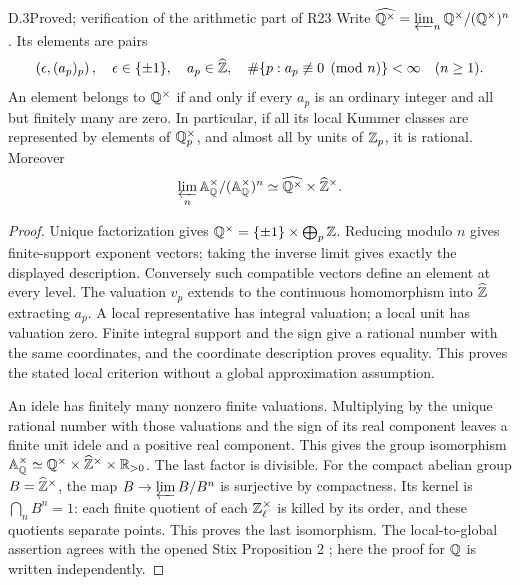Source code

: \begin{claim}{D.3}{Proved; verification of the arithmetic part of R23}
Write $\widehat{\mathbb Q^\times}=\varprojlim_n\mathbb Q^\times/(\mathbb Q^\times)^n$.
Its elements are pairs
\[
 \left(\epsilon,(a_p)_p\right),\quad
 \epsilon\in\{\pm1\},\quad a_p\in\widehat{\mathbb Z},
 \quad\#\{p:a_p\not\equiv0\pmod n\}<\infty\quad(n\geq1).
\]
An element belongs to $\mathbb Q^\times$ if and only if every $a_p$ is an
ordinary integer and all but finitely many are zero. In particular,
if all its local Kummer classes are represented by elements of
$\mathbb Q_p^\times$, and almost all by units of $\mathbb Z_p$, it is rational.
Moreover
\[
 \varprojlim_n\mathbb A_\mathbb Q^\times/(\mathbb A_\mathbb Q^\times)^n
       \simeq\widehat{\mathbb Q^\times}\times\widehat{\mathbb Z}^{\times}.
\]
\end{claim}
\begin{proof}
Unique factorization gives
$\mathbb Q^\times=\{\pm1\}\times\bigoplus_p\mathbb Z$.
Reducing modulo $n$ gives finite-support exponent vectors; taking
the inverse limit gives exactly the displayed description. Conversely
such compatible vectors define an element at every level. The
valuation $v_p$ extends to the continuous homomorphism into
$\widehat{\mathbb Z}$ extracting $a_p$. A local representative has integral
valuation; a local unit has valuation zero. Finite integral support
and the sign give a rational number with the same coordinates, and
the coordinate description proves equality. This proves the stated
local criterion without a global approximation assumption.

An idele has finitely many nonzero finite valuations. Multiplying
by the unique rational number with those valuations and the sign of
its real component leaves a finite unit idele and a positive real
component. This gives the group isomorphism
$\mathbb A_\mathbb Q^\times\simeq
\mathbb Q^\times\times\widehat{\mathbb Z}^\times\times\mathbb R_{>0}$.
The last factor is divisible. For the compact abelian group
$B=\widehat{\mathbb Z}^\times$, the map $B\to\varprojlim B/B^n$ is
surjective by compactness. Its kernel is $\bigcap_n B^n=1$:
each finite quotient of each $\mathbb Z_\ell^\times$ is killed by its
order, and these quotients separate points. This proves the last
isomorphism. The local-to-global assertion agrees with the opened
Stix Proposition 2 \citep{D_Stix2015}; here the proof for $\mathbb Q$ is
written independently.
\end{proof}

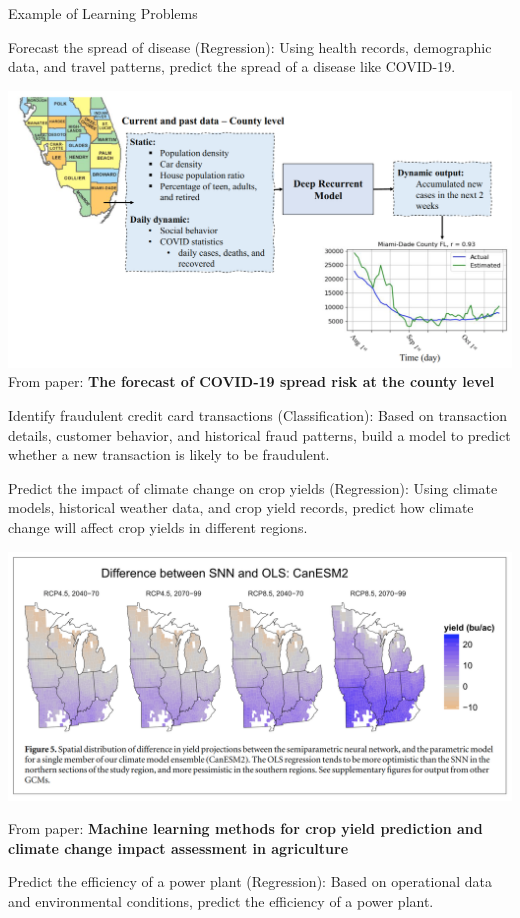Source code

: \documentclass[aspectratio=169,xcolor=dvipsnames,svgnames,x11names,fleqn]{beamer}
\begin{document}
\begin{frame}{Example of Learning Problems}
\begin{itemize}
     {\item Forecast the spread of disease (Regression): Using health records, demographic data, and travel patterns, predict the spread of a disease like COVID-19.
    \begin{center}
      \includegraphics[width=0.6\linewidth]{figures/COVID_Forecast.png}
      {\tiny From paper: \bf The forecast of COVID‑19 spread risk
      at the county level}
    \end{center}
    }
     {\item Identify fraudulent credit card transactions (Classification): Based on transaction details, customer behavior, and historical fraud patterns, build a model to predict whether a new transaction is likely to be fraudulent.}
     {\item Predict the impact of climate change on crop yields (Regression): Using climate models, historical weather data, and crop yield records, predict how climate change will affect crop yields in different regions.
    \begin{center}
      \includegraphics[width=0.6\linewidth]{figures/crop_yield.png}

      {\tiny From paper: \bf Machine learning methods for crop yield prediction and climate change impact assessment in agriculture}
    \end{center}
    }
     {\item Predict the efficiency of a power plant (Regression): Based on operational data and environmental conditions, predict the efficiency of a power plant.}


\end{itemize}
\end{frame}
\end{document}
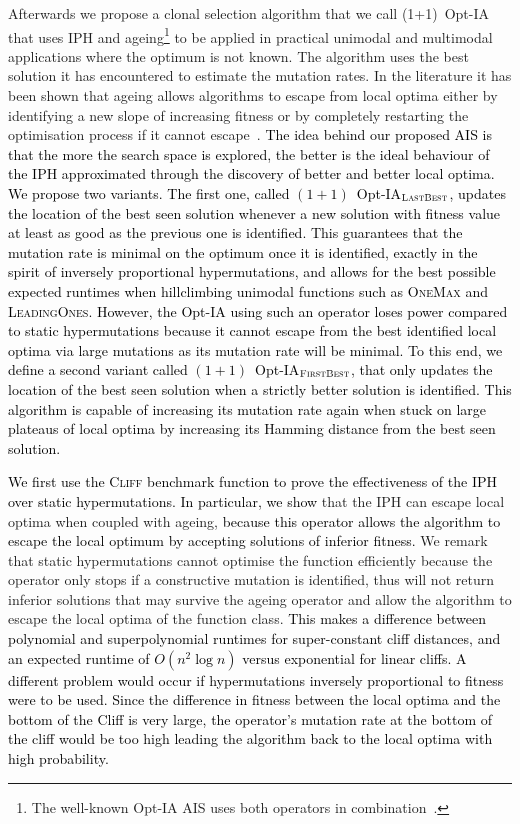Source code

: \documentclass[lettersize,journal]{IEEEtran}
\newcommand{\new}[1]{\textcolor{black}{#1}}
\begin{document}
Afterwards we propose a clonal selection algorithm that we call (1+1)~Opt-IA
that uses IPH and ageing\footnote{The well-known Opt-IA AIS uses both operators in combination~\cite{CutelloNicosiaPavoneTimmis2007}.} \cite{CutelloNicosiaPavoneTimmis2007} to be applied in practical unimodal and multimodal applications where the optimum is not known. 
The algorithm uses the best solution it has encountered to estimate the mutation rates.
In the literature it has been shown that ageing allows algorithms to escape from local optima either by identifying a new slope of increasing fitness or by completely restarting the optimisation process if it cannot escape~\cite{OlivetoSudholt2014ageing,CorusOlivetoYazdaniGECCO2017,CorusOlivetoYazdaniAIJ2019,HorobaJansenZarges09,JansenZarges2011}. 
\new{The idea behind our proposed AIS is that the more the search space is explored, the better is the ideal behaviour of the IPH approximated through the discovery of better and better local optima.
We propose two variants. The first one, called $(1+1)$~Opt-IA$_{\textsc{LastBest}}$, updates the location of the best seen solution whenever a new solution with fitness value at least as good as the previous one is identified. This guarantees that the mutation rate is minimal on the optimum once it is identified, exactly in the spirit of inversely proportional hypermutations, and allows for the best possible expected runtimes when hillclimbing unimodal functions such as \textsc{OneMax} and \textsc{LeadingOnes}. However, the Opt-IA using such an operator loses power compared to static hypermutations because it cannot escape from the best identified local optima via large mutations as its mutation rate will be minimal. To this end, we define a second variant called $(1+1)$~Opt-IA$_{\textsc{FirstBest}}$, that only updates the location of the best seen solution when a strictly better solution is identified. This algorithm is capable of increasing its mutation rate again when stuck on large plateaus of local optima by increasing its Hamming distance from the best seen solution.
}

\new{We first use the \textsc{Cliff} benchmark function to prove the effectiveness of the IPH over static hypermutations. In particular, we show} 
that the IPH can escape local optima when coupled with ageing, \new{because this operator allows the algorithm to escape the local optimum by accepting solutions of inferior fitness.} We remark that static hypermutations cannot optimise the function efficiently because the operator only stops if a constructive mutation is identified, thus will not return inferior solutions that may survive the ageing operator and allow the algorithm to escape the local optima of the function class. \new{This makes a difference between polynomial and superpolynomial runtimes for super-constant cliff distances, and an expected runtime of $O(n^2 \log n)$ versus exponential for linear cliffs. 
A different problem would occur if hypermutations inversely proportional to fitness were to be used. Since the difference in fitness between the local optima and the bottom of the Cliff is very large, the operator's mutation rate at the bottom of the cliff would be too high leading the algorithm back to the local optima with high probability.}
\end{document}
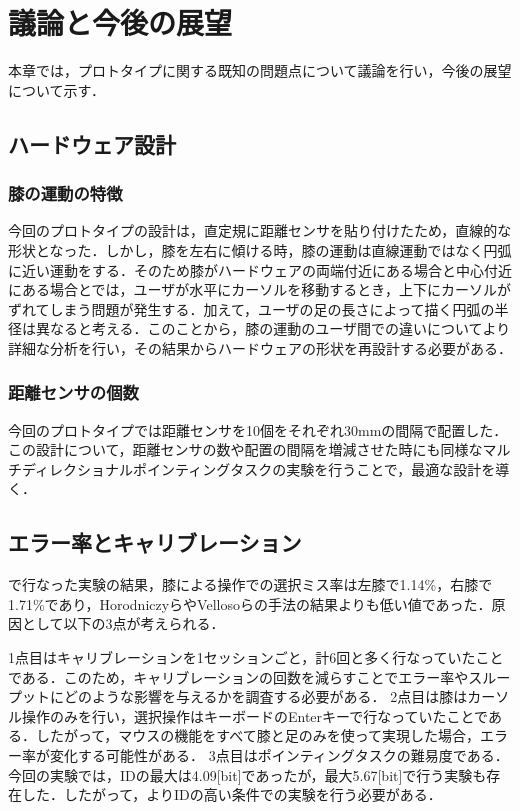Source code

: \chapter{議論と今後の展望}
本章では，プロトタイプに関する既知の問題点について議論を行い，今後の展望について示す．
\section{ハードウェア設計}
\subsection{膝の運動の特徴}
今回のプロトタイプの設計は，直定規に距離センサを貼り付けたため，直線的な形状となった．しかし，膝を左右に傾ける時，膝の運動は直線運動ではなく円弧に近い運動をする．そのため膝がハードウェアの両端付近にある場合と中心付近にある場合とでは，ユーザが水平にカーソルを移動するとき，上下にカーソルがずれてしまう問題が発生する．加えて，ユーザの足の長さによって描く円弧の半径は異なると考える．このことから，膝の運動のユーザ間での違いについてより詳細な分析を行い，その結果からハードウェアの形状を再設計する必要がある．

\subsection{距離センサの個数}
今回のプロトタイプでは距離センサを10個をそれぞれ30\si{mm}の間隔で配置した．この設計について，距離センサの数や配置の間隔を増減させた時にも同様なマルチディレクショナルポインティングタスクの実験を行うことで，最適な設計を導く．

\section{エラー率とキャリブレーション}
で行なった実験の結果，膝による操作での選択ミス率は左膝で1.14\%，右膝で1.71\%であり，Horodniczyら\cite{Horodniczy:2017:FHE:3025453.3025625}やVellosoら\cite{velloso:hal-01599657}の手法の結果よりも低い値であった．原因として以下の3点が考えられる．

1点目はキャリブレーションを1セッションごと，計6回と多く行なっていたことである．このため，キャリブレーションの回数を減らすことでエラー率やスループットにどのような影響を与えるかを調査する必要がある．
2点目は膝はカーソル操作のみを行い，選択操作はキーボードのEnterキーで行なっていたことである．したがって，マウスの機能をすべて膝と足のみを使って実現した場合，エラー率が変化する可能性がある．
3点目はポインティングタスクの難易度である．今回の実験では，IDの最大は4.09[bit]であったが，最大5.67[bit]で行う実験も存在した\cite{Horodniczy:2017:FHE:3025453.3025625, velloso:hal-01599657}．したがって，よりIDの高い条件での実験を行う必要がある．

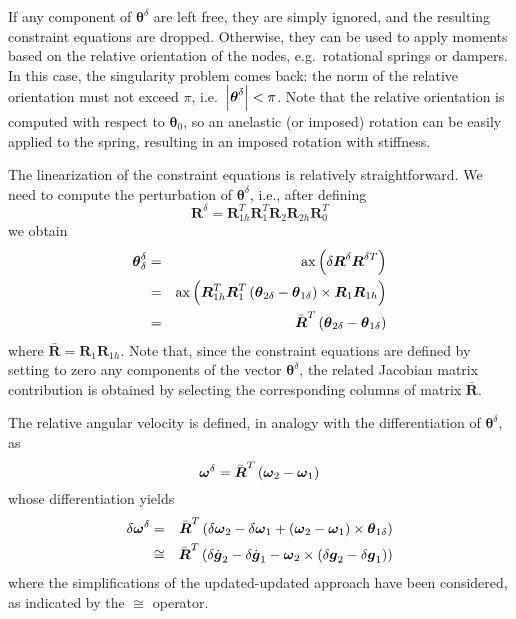 \documentclass[10pt,dvips]{report}
\newcommand{\T}[1]{\boldsymbol{#1}}
\begin{document}
\noindent
If any component of $\T{\theta}^{\delta}$ are left free, they are
simply ignored, and the resulting constraint equations are dropped.
Otherwise, they can be used to apply moments based on the 
relative orientation of the nodes, e.g.\ rotational springs or 
dampers.
In this case, the singularity problem comes back: the norm
of the relative orientation must not exceed $\pi$, i.e.\
$\shbr{\T{\theta}^{\delta}}<\pi$.
Note that the relative orientation is computed with respect to 
$\T{\theta}_0$, so an anelastic (or imposed) rotation can be easily
applied to the spring, resulting in an imposed rotation with stiffness.

\noindent
The linearization of the constraint equations is relatively 
straightforward. 
We need to compute the perturbation of $\T{\theta}^{\delta}$, i.e.,
after defining
\begin{displaymath}
	\T{R}^{\delta} = \T{R}_{1h}^T \T{R}_1^T \T{R}_2 \T{R}_{2h} \T{R}_0^T
\end{displaymath}
we obtain
\begin{eqnarray*}
	\T{\theta}^{\delta}_{\delta}
	& = & \llk{ax}\plbr{\delta\T{R}^{\delta} \T{R}^{\delta T}} \\
	& = & \llk{ax}\plbr{\T{R}_{1h}^T \T{R}_1^T
		\plbr{\T{\theta}_{2\delta} - \T{\theta}_{1\delta}}\times{}
		\T{R}_1 \T{R}_{1h}} \\
	& = & \bar{\T{R}}^T\plbr{\T{\theta}_{2\delta} - \T{\theta}_{1\delta}}
\end{eqnarray*}
where $\bar{\T{R}}=\T{R}_1 \T{R}_{1h}$.
Note that, since the constraint equations are defined by setting 
to zero any components of the vector $\T{\theta}^{\delta}$, the
related Jacobian matrix contribution is obtained by selecting 
the corresponding columns of matrix $\bar{\T{R}}$.

\noindent
The relative angular velocity is defined, in analogy with 
the differentiation of $\T{\theta}^{\delta}$, as
\begin{displaymath}
	\T{\omega}^{\delta} = \bar{\T{R}}^T\plbr{\T{\omega}_2 - \T{\omega}_1}
\end{displaymath}
whose differentiation yields
\begin{eqnarray*}
	\delta\T{\omega}^{\delta}
	& = & \bar{\T{R}}^T \plbr{
		\delta\T{\omega}_2
		- \delta\T{\omega}_1
		+ \plbr{\T{\omega}_2 - \T{\omega}_1}\times
			\T{\theta}_{1\delta}
	} \\
	& \cong & \bar{\T{R}}^T \plbr{
		\delta\dot{\T{g}}_2
		- \delta\dot{\T{g}}_1
		- \T{\omega}_2\times\plbr{\delta\T{g}_2 - \delta\T{g}_1}
	}
\end{eqnarray*}
where the simplifications of the updated-updated approach 
have been considered, as indicated by the $\cong$ operator.
\end{document}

· · · ·

*WHAT THE TASK REQUIRES*
Only the lines that contain the word "support" should be copied from the material.

*ANSWER FOR THIS EXERCISE*
Reducing modulo $n$ gives finite-support exponent vectors; taking
valuation; a local unit has valuation zero. Finite integral support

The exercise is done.